++++ Task material ++++
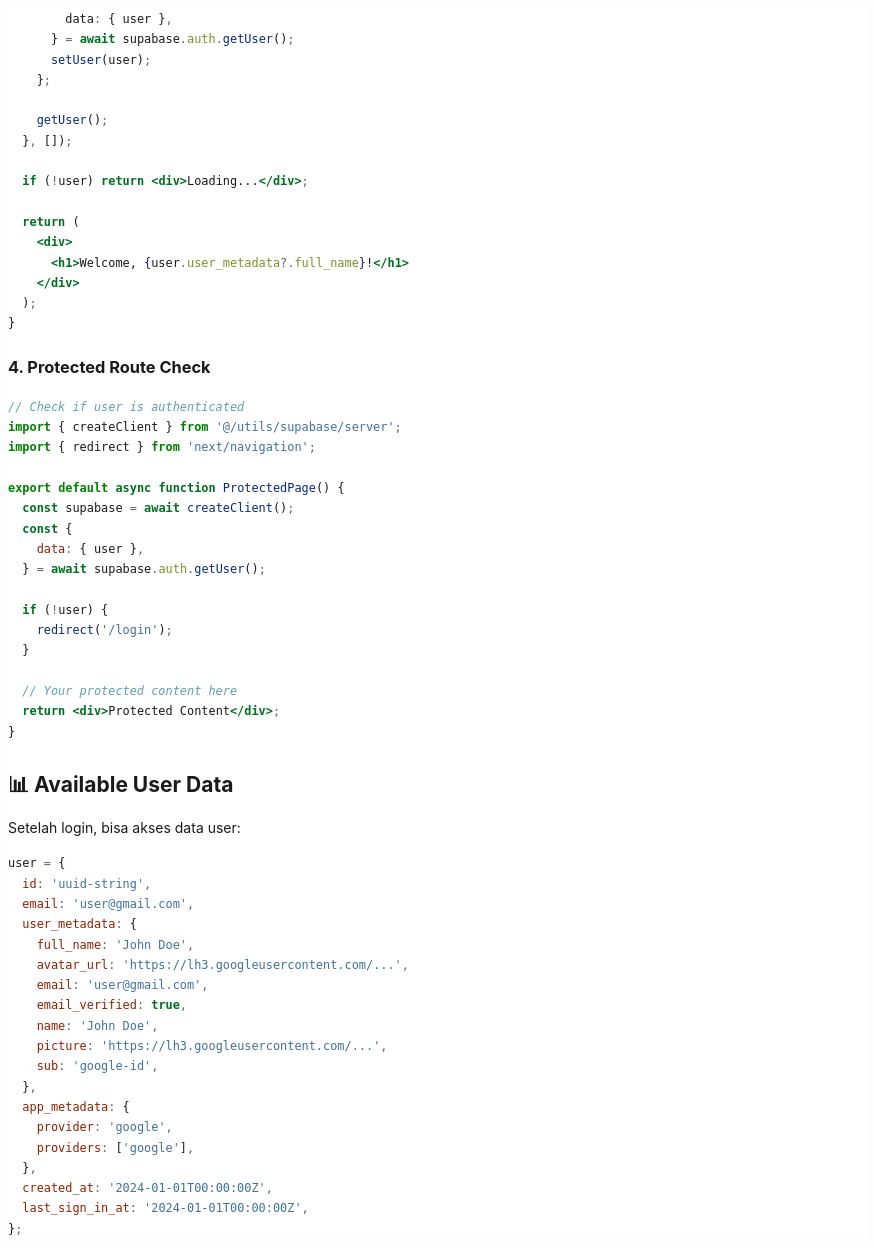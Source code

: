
 ```jsx
        data: { user },
      } = await supabase.auth.getUser();
      setUser(user);
    };

    getUser();
  }, []);

  if (!user) return <div>Loading...</div>;

  return (
    <div>
      <h1>Welcome, {user.user_metadata?.full_name}!</h1>
    </div>
  );
}
```

### **4. Protected Route Check**

```jsx
// Check if user is authenticated
import { createClient } from '@/utils/supabase/server';
import { redirect } from 'next/navigation';

export default async function ProtectedPage() {
  const supabase = await createClient();
  const {
    data: { user },
  } = await supabase.auth.getUser();

  if (!user) {
    redirect('/login');
  }

  // Your protected content here
  return <div>Protected Content</div>;
}
```

## 📊 Available User Data

Setelah login, bisa akses data user:

```javascript
user = {
  id: 'uuid-string',
  email: 'user@gmail.com',
  user_metadata: {
    full_name: 'John Doe',
    avatar_url: 'https://lh3.googleusercontent.com/...',
    email: 'user@gmail.com',
    email_verified: true,
    name: 'John Doe',
    picture: 'https://lh3.googleusercontent.com/...',
    sub: 'google-id',
  },
  app_metadata: {
    provider: 'google',
    providers: ['google'],
  },
  created_at: '2024-01-01T00:00:00Z',
  last_sign_in_at: '2024-01-01T00:00:00Z',
};
```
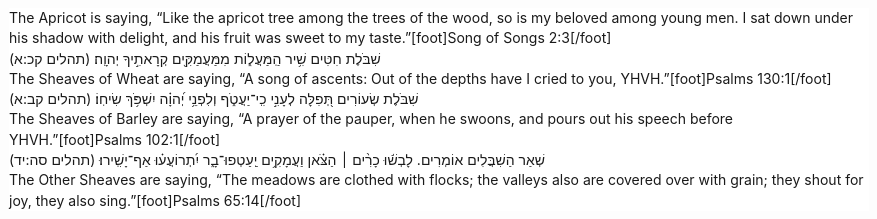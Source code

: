 <td style="vertical-align:top;" width="53%">
<div class="english">
The Apricot is saying, 
“Like the apricot tree among the trees of the wood, 
so is my beloved among young men. 
I sat down under his shadow with delight, 
and his fruit was sweet to my taste.”[foot]Song of Songs 2:3[/foot]
</div>
</td></tr>


<tr><td style="vertical-align:top;" width="46%">
<div class="liturgy"><span lang="he">
שִׁבֹּלֶת חִטִּים 
<span class="liturgy-inline">שִׁ֥יר הַֽמַּעֲל֑וֹת 
מִמַּעֲמַקִּ֖ים קְרָאתִ֣יךָ יְהוָֽה׃</span> <span class="citation">(תהלים קכ:א)</span>
</span></div>
</td>
 
<td style="vertical-align:top;" width="53%">
<div class="english">
The Sheaves of Wheat are saying, 
“A song of ascents: 
Out of the depths have I cried to you, YHVH.”[foot]Psalms 130:1[/foot]
</div>
</td></tr>


<tr><td style="vertical-align:top;" width="46%">
<div class="liturgy"><span lang="he">
שִׁבֹּלֶת שְׂעוֹרִים 
<span class="liturgy-inline">תְּ֭פִלָּה לְעָנִ֣י כִֽי־יַעֲטֹ֑ף 
וְלִפְנֵ֥י יְ֝הוָ֗ה יִשְׁפֹּ֥ךְ שִׂיחֽוֹ׃</span> <span class="citation">(תהלים קב:א)</span>
</span></div>
</td>
 
<td style="vertical-align:top;" width="53%">
<div class="english">
The Sheaves of Barley are saying, 
“A prayer of the pauper, when he swoons, 
and pours out his speech before YHVH.”[foot]Psalms 102:1[/foot]
</div>
</td></tr>


<tr><td style="vertical-align:top;" width="46%">
<div class="liturgy"><span lang="he">
שְׁאַר הַשִׁבֲּלִים אוֹמְרִים. 
<span class="liturgy-inline">לָבְשׁ֬וּ כָרִ֨ים ׀ הַצֹּ֗אן וַעֲמָקִ֥ים יַֽעַטְפוּ־בָ֑ר 
יִ֝תְרוֹעֲע֗וּ אַף־יָשִֽׁירוּ׃</span> <span class="citation">(תהלים סה:יד)</span>
</span></div>
</td>
 
<td style="vertical-align:top;" width="53%">
<div class="english">
The Other Sheaves are saying, 
“The meadows are clothed with flocks; 
the valleys also are covered over with grain; 
they shout for joy, they also sing.”[foot]Psalms 65:14[/foot]
</div>
</td></tr>
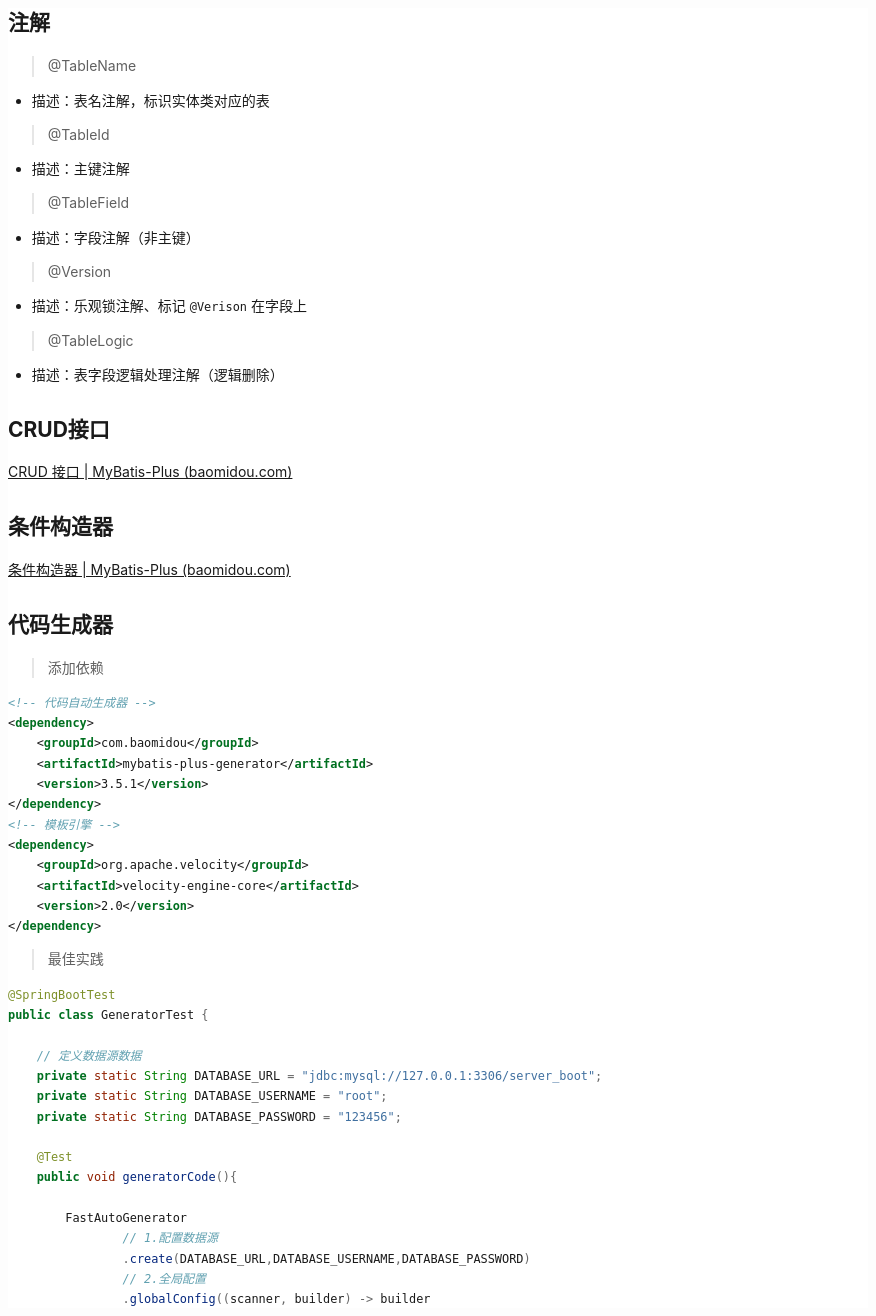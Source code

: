 ## 注解

> @TableName

- 描述：表名注解，标识实体类对应的表


> @TableId

- 描述：主键注解

> @TableField

- 描述：字段注解（非主键）

> @Version

- 描述：乐观锁注解、标记 `@Verison` 在字段上

> @TableLogic

- 描述：表字段逻辑处理注解（逻辑删除）

## CRUD接口

[CRUD 接口 | MyBatis-Plus (baomidou.com)](https://baomidou.com/pages/49cc81/#service-crud-接口)

## 条件构造器

[条件构造器 | MyBatis-Plus (baomidou.com)](https://baomidou.com/pages/10c804/)

## 代码生成器

> 添加依赖

```xml
<!-- 代码自动生成器 -->
<dependency>
    <groupId>com.baomidou</groupId>
    <artifactId>mybatis-plus-generator</artifactId>
    <version>3.5.1</version>
</dependency>
<!-- 模板引擎 -->
<dependency>
    <groupId>org.apache.velocity</groupId>
    <artifactId>velocity-engine-core</artifactId>
    <version>2.0</version>
</dependency>
```

> 最佳实践

```java
@SpringBootTest
public class GeneratorTest {

    // 定义数据源数据
    private static String DATABASE_URL = "jdbc:mysql://127.0.0.1:3306/server_boot";
    private static String DATABASE_USERNAME = "root";
    private static String DATABASE_PASSWORD = "123456";

    @Test
    public void generatorCode(){

        FastAutoGenerator
                // 1.配置数据源
                .create(DATABASE_URL,DATABASE_USERNAME,DATABASE_PASSWORD)
                // 2.全局配置
                .globalConfig((scanner, builder) -> builder
```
++++
## [Action item]
Write out the entries above word for word. Do not include the pictures.

## [Task output]
Source code

:
 ```jsx
        data: { user },
      } = await supabase.auth.getUser();
      setUser(user);
    };

    getUser();
  }, []);

  if (!user) return <div>Loading...</div>;

  return (
    <div>
      <h1>Welcome, {user.user_metadata?.full_name}!</h1>
    </div>
  );
}
```

### **4. Protected Route Check**

```jsx
// Check if user is authenticated
import { createClient } from '@/utils/supabase/server';
import { redirect } from 'next/navigation';

export default async function ProtectedPage() {
  const supabase = await createClient();
  const {
    data: { user },
  } = await supabase.auth.getUser();

  if (!user) {
    redirect('/login');
  }

  // Your protected content here
  return <div>Protected Content</div>;
}
```

## 📊 Available User Data

Setelah login, bisa akses data user:

```javascript
user = {
  id: 'uuid-string',
  email: 'user@gmail.com',
  user_metadata: {
    full_name: 'John Doe',
    avatar_url: 'https://lh3.googleusercontent.com/...',
    email: 'user@gmail.com',
    email_verified: true,
    name: 'John Doe',
    picture: 'https://lh3.googleusercontent.com/...',
    sub: 'google-id',
  },
  app_metadata: {
    provider: 'google',
    providers: ['google'],
  },
  created_at: '2024-01-01T00:00:00Z',
  last_sign_in_at: '2024-01-01T00:00:00Z',
};
```
Source code

: <td style="vertical-align:top;" width="53%">
<div class="english">
The Apricot is saying, 
“Like the apricot tree among the trees of the wood, 
so is my beloved among young men. 
I sat down under his shadow with delight, 
and his fruit was sweet to my taste.”[foot]Song of Songs 2:3[/foot]
</div>
</td></tr>


<tr><td style="vertical-align:top;" width="46%">
<div class="liturgy"><span lang="he">
שִׁבֹּלֶת חִטִּים 
<span class="liturgy-inline">שִׁ֥יר הַֽמַּעֲל֑וֹת 
מִמַּעֲמַקִּ֖ים קְרָאתִ֣יךָ יְהוָֽה׃</span> <span class="citation">(תהלים קכ:א)</span>
</span></div>
</td>
 
<td style="vertical-align:top;" width="53%">
<div class="english">
The Sheaves of Wheat are saying, 
“A song of ascents: 
Out of the depths have I cried to you, YHVH.”[foot]Psalms 130:1[/foot]
</div>
</td></tr>


<tr><td style="vertical-align:top;" width="46%">
<div class="liturgy"><span lang="he">
שִׁבֹּלֶת שְׂעוֹרִים 
<span class="liturgy-inline">תְּ֭פִלָּה לְעָנִ֣י כִֽי־יַעֲטֹ֑ף 
וְלִפְנֵ֥י יְ֝הוָ֗ה יִשְׁפֹּ֥ךְ שִׂיחֽוֹ׃</span> <span class="citation">(תהלים קב:א)</span>
</span></div>
</td>
 
<td style="vertical-align:top;" width="53%">
<div class="english">
The Sheaves of Barley are saying, 
“A prayer of the pauper, when he swoons, 
and pours out his speech before YHVH.”[foot]Psalms 102:1[/foot]
</div>
</td></tr>


<tr><td style="vertical-align:top;" width="46%">
<div class="liturgy"><span lang="he">
שְׁאַר הַשִׁבֲּלִים אוֹמְרִים. 
<span class="liturgy-inline">לָבְשׁ֬וּ כָרִ֨ים ׀ הַצֹּ֗אן וַעֲמָקִ֥ים יַֽעַטְפוּ־בָ֑ר 
יִ֝תְרוֹעֲע֗וּ אַף־יָשִֽׁירוּ׃</span> <span class="citation">(תהלים סה:יד)</span>
</span></div>
</td>
 
<td style="vertical-align:top;" width="53%">
<div class="english">
The Other Sheaves are saying, 
“The meadows are clothed with flocks; 
the valleys also are covered over with grain; 
they shout for joy, they also sing.”[foot]Psalms 65:14[/foot]
</div>
</td></tr>
Source code

: ## 注解

> @TableName

- 描述：表名注解，标识实体类对应的表


> @TableId

- 描述：主键注解

> @TableField

- 描述：字段注解（非主键）

> @Version

- 描述：乐观锁注解、标记 `@Verison` 在字段上

> @TableLogic

- 描述：表字段逻辑处理注解（逻辑删除）

## CRUD接口

[CRUD 接口 | MyBatis-Plus (baomidou.com)](https://baomidou.com/pages/49cc81/#service-crud-接口)

## 条件构造器

[条件构造器 | MyBatis-Plus (baomidou.com)](https://baomidou.com/pages/10c804/)

## 代码生成器

> 添加依赖

```xml
<!-- 代码自动生成器 -->
<dependency>
    <groupId>com.baomidou</groupId>
    <artifactId>mybatis-plus-generator</artifactId>
    <version>3.5.1</version>
</dependency>
<!-- 模板引擎 -->
<dependency>
    <groupId>org.apache.velocity</groupId>
    <artifactId>velocity-engine-core</artifactId>
    <version>2.0</version>
</dependency>
```

> 最佳实践

```java
@SpringBootTest
public class GeneratorTest {

    // 定义数据源数据
    private static String DATABASE_URL = "jdbc:mysql://127.0.0.1:3306/server_boot";
    private static String DATABASE_USERNAME = "root";
    private static String DATABASE_PASSWORD = "123456";

    @Test
    public void generatorCode(){

        FastAutoGenerator
                // 1.配置数据源
                .create(DATABASE_URL,DATABASE_USERNAME,DATABASE_PASSWORD)
                // 2.全局配置
                .globalConfig((scanner, builder) -> builder
```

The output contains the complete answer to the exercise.